L’audiovisuel public a lui-même été contaminé. On ne peut s’empêcher de se souvenir que c’est France 2, de 2006 à 2011, avec l’émission « On n’est pas couché », qui a servi de tremplin au chroniqueur raciste et xénophobe Éric Zemmour.

Plus généralement, ce sont les principes déontologiques et professionnels de presque toute la presse qui ont changé au cours de ces dernières années, face à l’extrême droite. Car, depuis des lustres, comme l’a rappelé récemment le journaliste Sylvain Bourmeau sur le site AOC, la presse indépendante refusait tout échange avec l’extrême droite, comme le faisait dans son registre Jacques Chirac. Elle avait pour principe éditorial que le FN puis le RN étaient des objets d’enquête, pas des objets de débat.

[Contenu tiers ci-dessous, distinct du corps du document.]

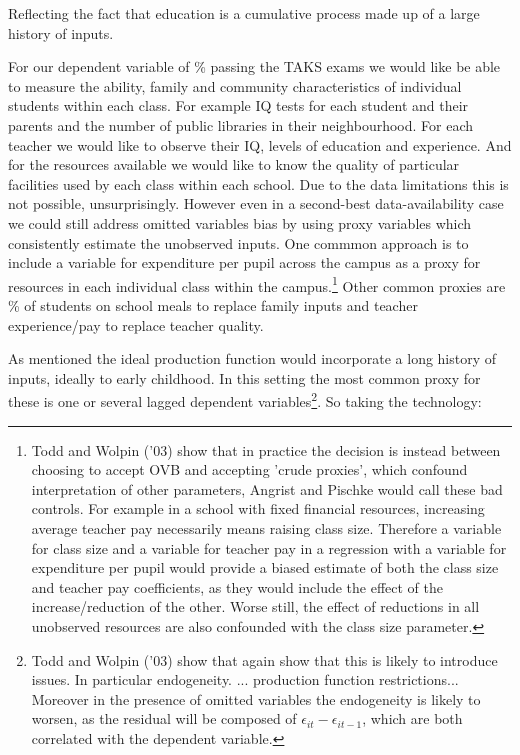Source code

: \documentclass[11pt]{article}
\begin{document}
Reflecting the fact that education is a cumulative process made up of a large history of inputs. 

For our dependent variable of \% passing the TAKS exams we would like be able to measure the ability, family and community characteristics of individual students within each class. For example IQ tests for each student and their parents and the number of public libraries in their neighbourhood. For each teacher we would like to observe their IQ, levels of education and experience. And for the resources available we would like to know the quality of particular facilities used by each class within each school. Due to the data limitations this is not possible, unsurprisingly. However even in a second-best data-availability case we could still address omitted variables bias by using proxy variables which consistently estimate the unobserved inputs. One commmon approach is to include a variable for expenditure per pupil across the campus as a proxy for resources in each individual class within the campus.\footnote{Todd and Wolpin ('03) show that in practice the decision is instead between choosing to accept OVB and accepting 'crude proxies', which confound interpretation of other parameters, Angrist and Pischke would call these bad controls. For example in a school with fixed financial resources, increasing average teacher pay necessarily means raising class size. Therefore a variable for class size and a variable for teacher pay in a regression with a variable for expenditure per pupil would provide a biased estimate of both the class size and teacher pay coefficients, as they would include the effect of the increase/reduction of the other. Worse still, the effect of reductions in all unobserved resources are also confounded with the class size parameter.} Other common proxies are \% of students on school meals to replace family inputs and teacher experience/pay to replace teacher quality.  

As mentioned the ideal production function would incorporate a long history of inputs, ideally to early childhood. In this setting the most common proxy for these is one or several lagged dependent variables\footnote{Todd and Wolpin ('03) show that again show that this is likely to introduce issues. In particular endogeneity. ... production function restrictions... Moreover in the presence of omitted variables the endogeneity is likely to worsen, as the residual will be composed of $\epsilon_{it}-\epsilon_{it-1}$, which are both correlated with the dependent variable.}. So taking the technology: 
\end{document}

Mais comme tant d’autres, cette digue a progressivement cédé. Et dans une quête effrénée d’audience, de nombreux médias en sont même venus à penser que Marine Le Pen puis Jordan Bardella étaient de « bons clients », puisque leurs propos, aussi glauques soient-ils, faisaient polémique et alimentaient le buzz.

Un formidable rouleau compresseur médiatique au profit de l’extrême droite s’est ainsi mis en place au fil des ans.

La démocratie en balance

Cette longue liste de lâchetés ou de complicités est loin d’être exhaustive. On pourrait pointer la faillite morale de quelques intellectuels ayant perdu toute boussole, et parfois même tout sens de l’honneur. Mais cette énumération suffit à pointer l’essentiel : « Mal instruit des ressources infinies d’un peuple resté beaucoup plus sain que des leçons empoisonnées ne les avaient inclinés à le croire », beaucoup de « nos chefs » n’ont pas songé un instant ces années récentes à « en appeler à temps à ses réserves profondes ».

En dernière minute, le formidable sursaut du Nouveau Front populaire est venu redorer le tableau. Trop tard ? Espérons que non…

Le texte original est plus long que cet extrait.